Here is the first related table.

 

CREATE TABLE public.department

(

  department_id integer NOT NULL DEFAULT 
nextval('department_departmentid_seq'::regclass),

  customer_id integer NOT NULL,

  department_name citext NOT NULL,

  track_redos boolean NOT NULL,

  reset_redos boolean NOT NULL,

  CONSTRAINT department_pkey PRIMARY KEY (department_id, customer_id),

  CONSTRAINT fk_department_customer FOREIGN KEY (customer_id)

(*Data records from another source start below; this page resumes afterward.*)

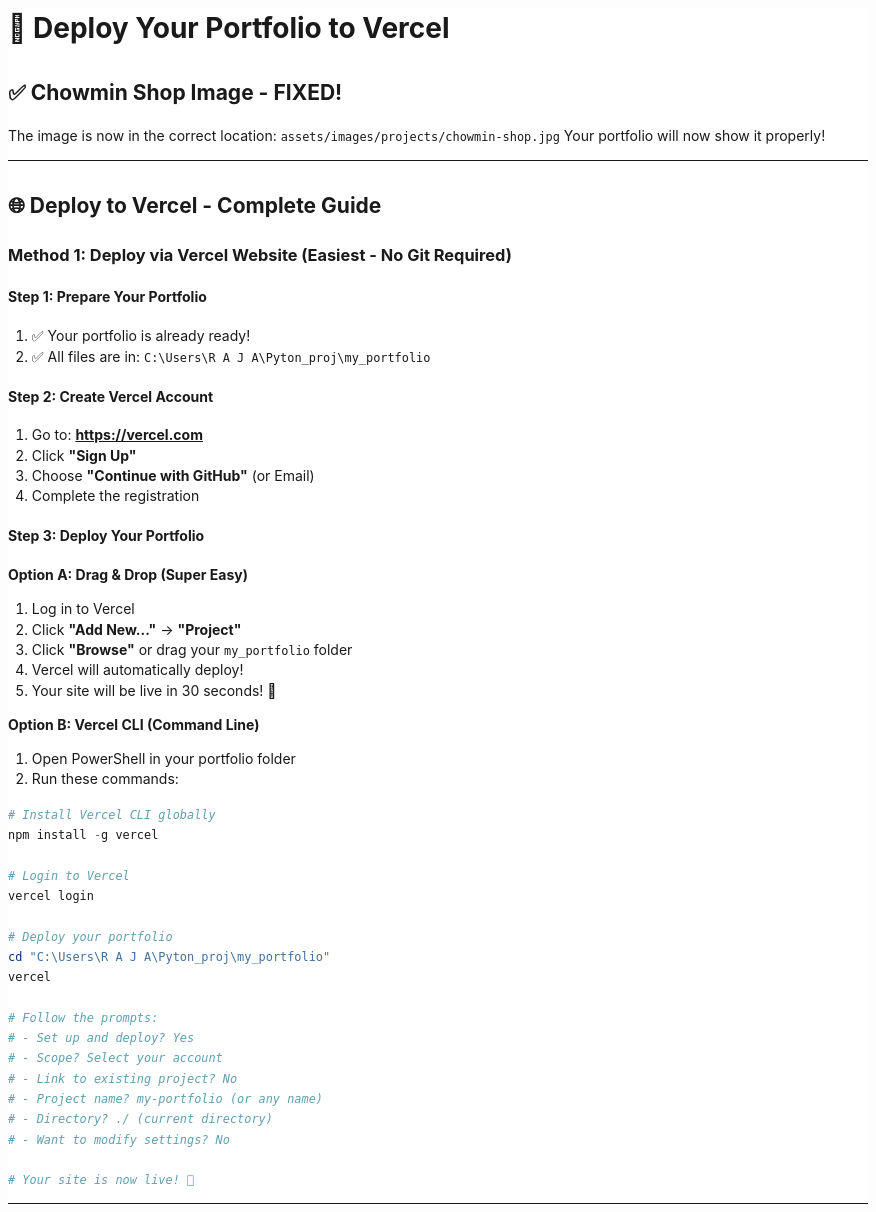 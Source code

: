 # 🚀 Deploy Your Portfolio to Vercel

## ✅ **Chowmin Shop Image - FIXED!**
The image is now in the correct location: `assets/images/projects/chowmin-shop.jpg`
Your portfolio will now show it properly!

---

## 🌐 **Deploy to Vercel - Complete Guide**

### **Method 1: Deploy via Vercel Website (Easiest - No Git Required)**

#### **Step 1: Prepare Your Portfolio**
1. ✅ Your portfolio is already ready!
2. ✅ All files are in: `C:\Users\R A J A\Pyton_proj\my_portfolio`

#### **Step 2: Create Vercel Account**
1. Go to: **https://vercel.com**
2. Click **"Sign Up"**
3. Choose **"Continue with GitHub"** (or Email)
4. Complete the registration

#### **Step 3: Deploy Your Portfolio**

**Option A: Drag & Drop (Super Easy)**
1. Log in to Vercel
2. Click **"Add New..."** → **"Project"**
3. Click **"Browse"** or drag your `my_portfolio` folder
4. Vercel will automatically deploy!
5. Your site will be live in 30 seconds! 🎉

**Option B: Vercel CLI (Command Line)**
1. Open PowerShell in your portfolio folder
2. Run these commands:

```powershell
# Install Vercel CLI globally
npm install -g vercel

# Login to Vercel
vercel login

# Deploy your portfolio
cd "C:\Users\R A J A\Pyton_proj\my_portfolio"
vercel

# Follow the prompts:
# - Set up and deploy? Yes
# - Scope? Select your account
# - Link to existing project? No
# - Project name? my-portfolio (or any name)
# - Directory? ./ (current directory)
# - Want to modify settings? No

# Your site is now live! 🚀
```

--- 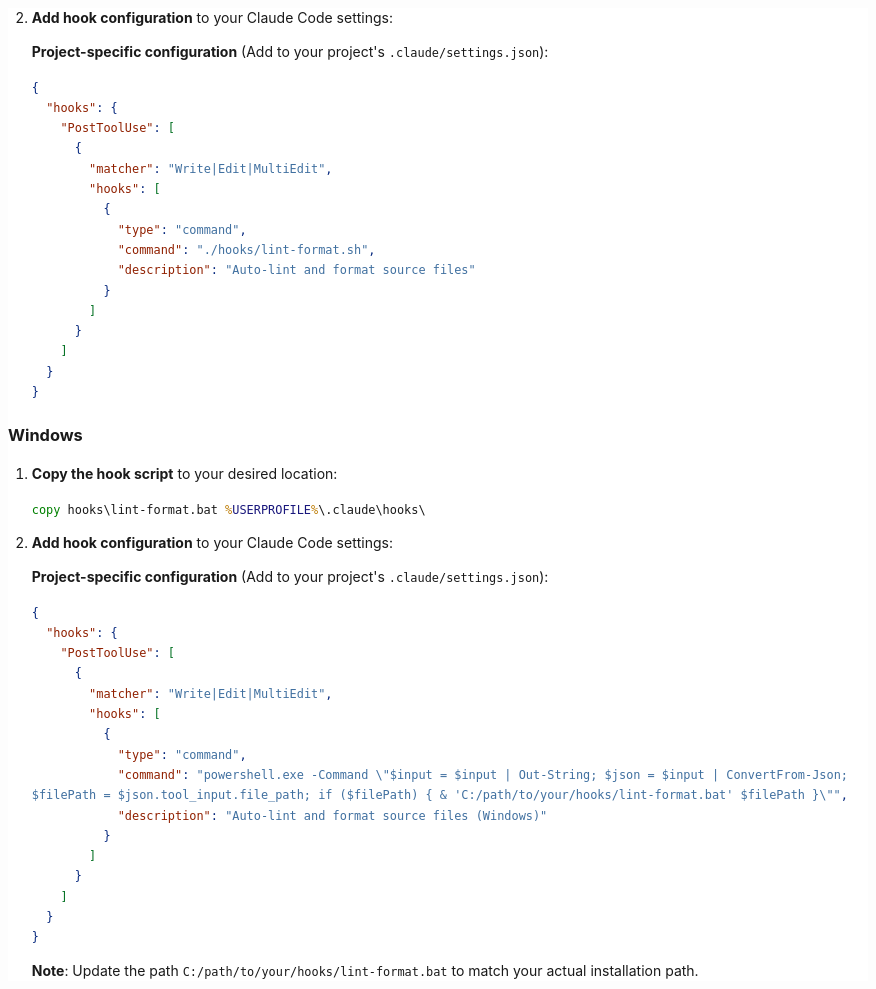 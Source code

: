 2. **Add hook configuration** to your Claude Code settings:

   **Project-specific configuration** (Add to your project's `.claude/settings.json`):
   ```json
   {
     "hooks": {
       "PostToolUse": [
         {
           "matcher": "Write|Edit|MultiEdit",
           "hooks": [
             {
               "type": "command",
               "command": "./hooks/lint-format.sh",
               "description": "Auto-lint and format source files"
             }
           ]
         }
       ]
     }
   }
   ```

### Windows

1. **Copy the hook script** to your desired location:
   ```cmd
   copy hooks\lint-format.bat %USERPROFILE%\.claude\hooks\
   ```

2. **Add hook configuration** to your Claude Code settings:

   **Project-specific configuration** (Add to your project's `.claude/settings.json`):
   ```json
   {
     "hooks": {
       "PostToolUse": [
         {
           "matcher": "Write|Edit|MultiEdit",
           "hooks": [
             {
               "type": "command",
               "command": "powershell.exe -Command \"$input = $input | Out-String; $json = $input | ConvertFrom-Json; $filePath = $json.tool_input.file_path; if ($filePath) { & 'C:/path/to/your/hooks/lint-format.bat' $filePath }\"",
               "description": "Auto-lint and format source files (Windows)"
             }
           ]
         }
       ]
     }
   }
   ```

   **Note**: Update the path `C:/path/to/your/hooks/lint-format.bat` to match your actual installation path.
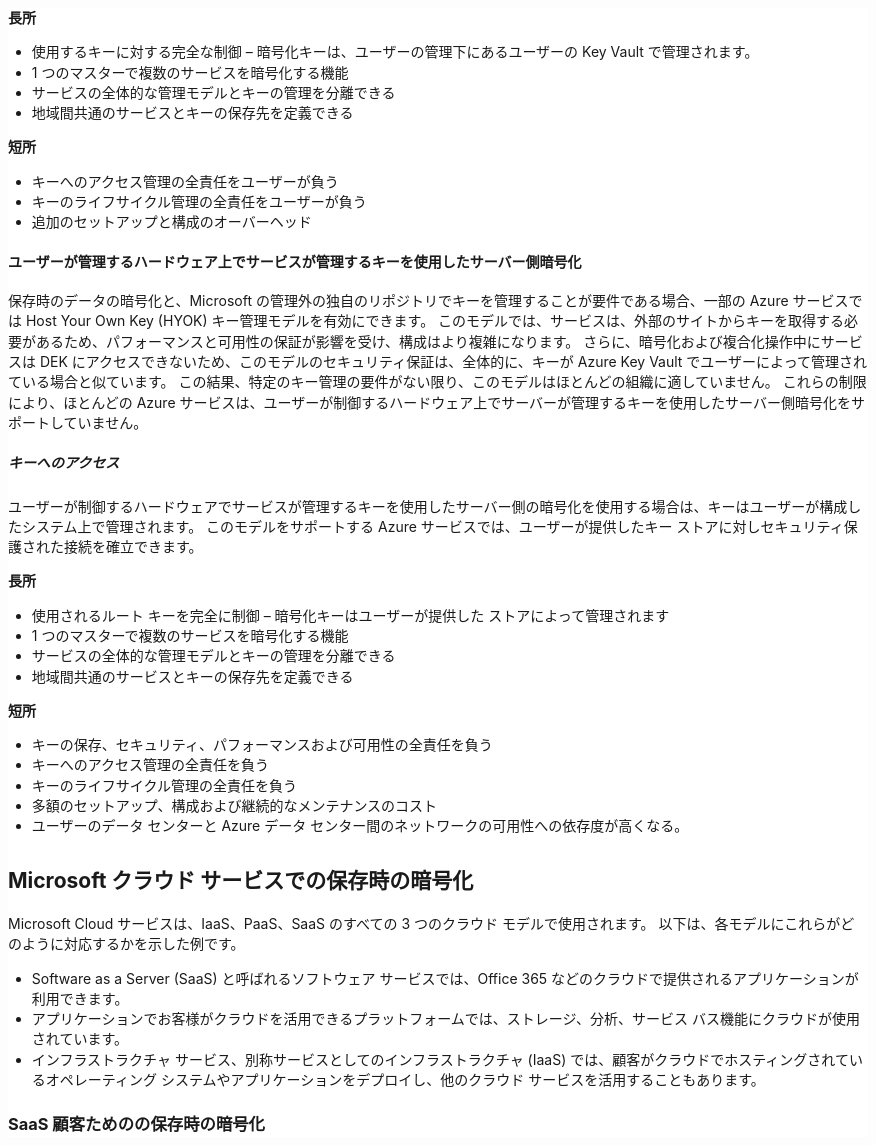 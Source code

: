 **長所**

- 使用するキーに対する完全な制御 – 暗号化キーは、ユーザーの管理下にあるユーザーの Key Vault で管理されます。
- 1 つのマスターで複数のサービスを暗号化する機能
- サービスの全体的な管理モデルとキーの管理を分離できる
- 地域間共通のサービスとキーの保存先を定義できる

**短所**

- キーへのアクセス管理の全責任をユーザーが負う
- キーのライフサイクル管理の全責任をユーザーが負う
- 追加のセットアップと構成のオーバーヘッド

#### <a name="server-side-encryption-using-service-managed-keys-in-customer-controlled-hardware"></a>ユーザーが管理するハードウェア上でサービスが管理するキーを使用したサーバー側暗号化

保存時のデータの暗号化と、Microsoft の管理外の独自のリポジトリでキーを管理することが要件である場合、一部の Azure サービスでは Host Your Own Key (HYOK) キー管理モデルを有効にできます。 このモデルでは、サービスは、外部のサイトからキーを取得する必要があるため、パフォーマンスと可用性の保証が影響を受け、構成はより複雑になります。 さらに、暗号化および複合化操作中にサービスは DEK にアクセスできないため、このモデルのセキュリティ保証は、全体的に、キーが Azure Key Vault でユーザーによって管理されている場合と似ています。  この結果、特定のキー管理の要件がない限り、このモデルはほとんどの組織に適していません。 これらの制限により、ほとんどの Azure サービスは、ユーザーが制御するハードウェア上でサーバーが管理するキーを使用したサーバー側暗号化をサポートしていません。

##### <a name="key-access"></a>キーへのアクセス

ユーザーが制御するハードウェアでサービスが管理するキーを使用したサーバー側の暗号化を使用する場合は、キーはユーザーが構成したシステム上で管理されます。 このモデルをサポートする Azure サービスでは、ユーザーが提供したキー ストアに対しセキュリティ保護された接続を確立できます。

**長所**

- 使用されるルート キーを完全に制御 – 暗号化キーはユーザーが提供した ストアによって管理されます
- 1 つのマスターで複数のサービスを暗号化する機能
- サービスの全体的な管理モデルとキーの管理を分離できる
- 地域間共通のサービスとキーの保存先を定義できる

**短所**

- キーの保存、セキュリティ、パフォーマンスおよび可用性の全責任を負う
- キーへのアクセス管理の全責任を負う
- キーのライフサイクル管理の全責任を負う
- 多額のセットアップ、構成および継続的なメンテナンスのコスト
- ユーザーのデータ センターと Azure データ センター間のネットワークの可用性への依存度が高くなる。

## <a name="encryption-at-rest-in-microsoft-cloud-services"></a>Microsoft クラウド サービスでの保存時の暗号化

Microsoft Cloud サービスは、IaaS、PaaS、SaaS のすべての 3 つのクラウド モデルで使用されます。 以下は、各モデルにこれらがどのように対応するかを示した例です。

- Software as a Server (SaaS) と呼ばれるソフトウェア サービスでは、Office 365 などのクラウドで提供されるアプリケーションが利用できます。
- アプリケーションでお客様がクラウドを活用できるプラットフォームでは、ストレージ、分析、サービス バス機能にクラウドが使用されています。
- インフラストラクチャ サービス、別称サービスとしてのインフラストラクチャ (IaaS) では、顧客がクラウドでホスティングされているオペレーティング システムやアプリケーションをデプロイし、他のクラウド サービスを活用することもあります。

### <a name="encryption-at-rest-for-saas-customers"></a>SaaS 顧客ためのの保存時の暗号化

      REFERENCES public.customer (customer_id) MATCH SIMPLE

      ON UPDATE NO ACTION ON DELETE NO ACTION,

  CONSTRAINT unq_department_customerid_departmentname UNIQUE (customer_id, 
department_name)

)

 

Thanks,

Craig

 

From: David G. Johnston [mailto:david.g.johns...@gmail.com] 
Sent: Monday, August 8, 2016 11:33 AM
To: Craig Boucher <cr...@wesvic.com>
Cc: pgsql-general@postgresql.org
Subject: Re: [GENERAL] Column order in multi column primary key

 

On Mon, Aug 8, 2016 at 1:47 PM, Craig Boucher <cr...@wesvic.com 
<mailto:cr...@wesvic.com> > wrote:

PG 9.5

 

I’m in the process of converting our application from Sql Server to Postgresql. 
 I’m taking advantage of this process to make some database design changes.  

 

Our database contains data for many customers and I have a customer_id column 
in every customer related table.  One of the changes I made was to change all 
of the tables that use an auto incrementing number as the primary key to also 
include a customer_id in the pk.  I also changed all of the foreign keys to 
include both the id number column and the customer_id.  I made this change so 
when inserting a child record, I don’t have to look up each parent record to 
verify that it is owned by that customer.  The database handles this check for 
me now through foreign key constraints.  My question about multi column primary 
keys is should I have the customer_id column first (which will have many 
repeated rows) and then the auto incrementing id field (which will most likely 
be unique in the table), or should it be there other way around.  Will the pk 
index perform better one way or the other or will it no matter?

 

The number of customers are in the hundreds and the number of child records in 
some of the tables can be in the millions.

 

 

​The PK should be (child, parent) - selectivity is the most important aspect of 
the PK.

 

You will also want an index on just (parent) to support its FK nature.​

 

 

But, your description seems lacking...I'd suggest you show an example set of 
tables with names, PKs and FKs

 

David J.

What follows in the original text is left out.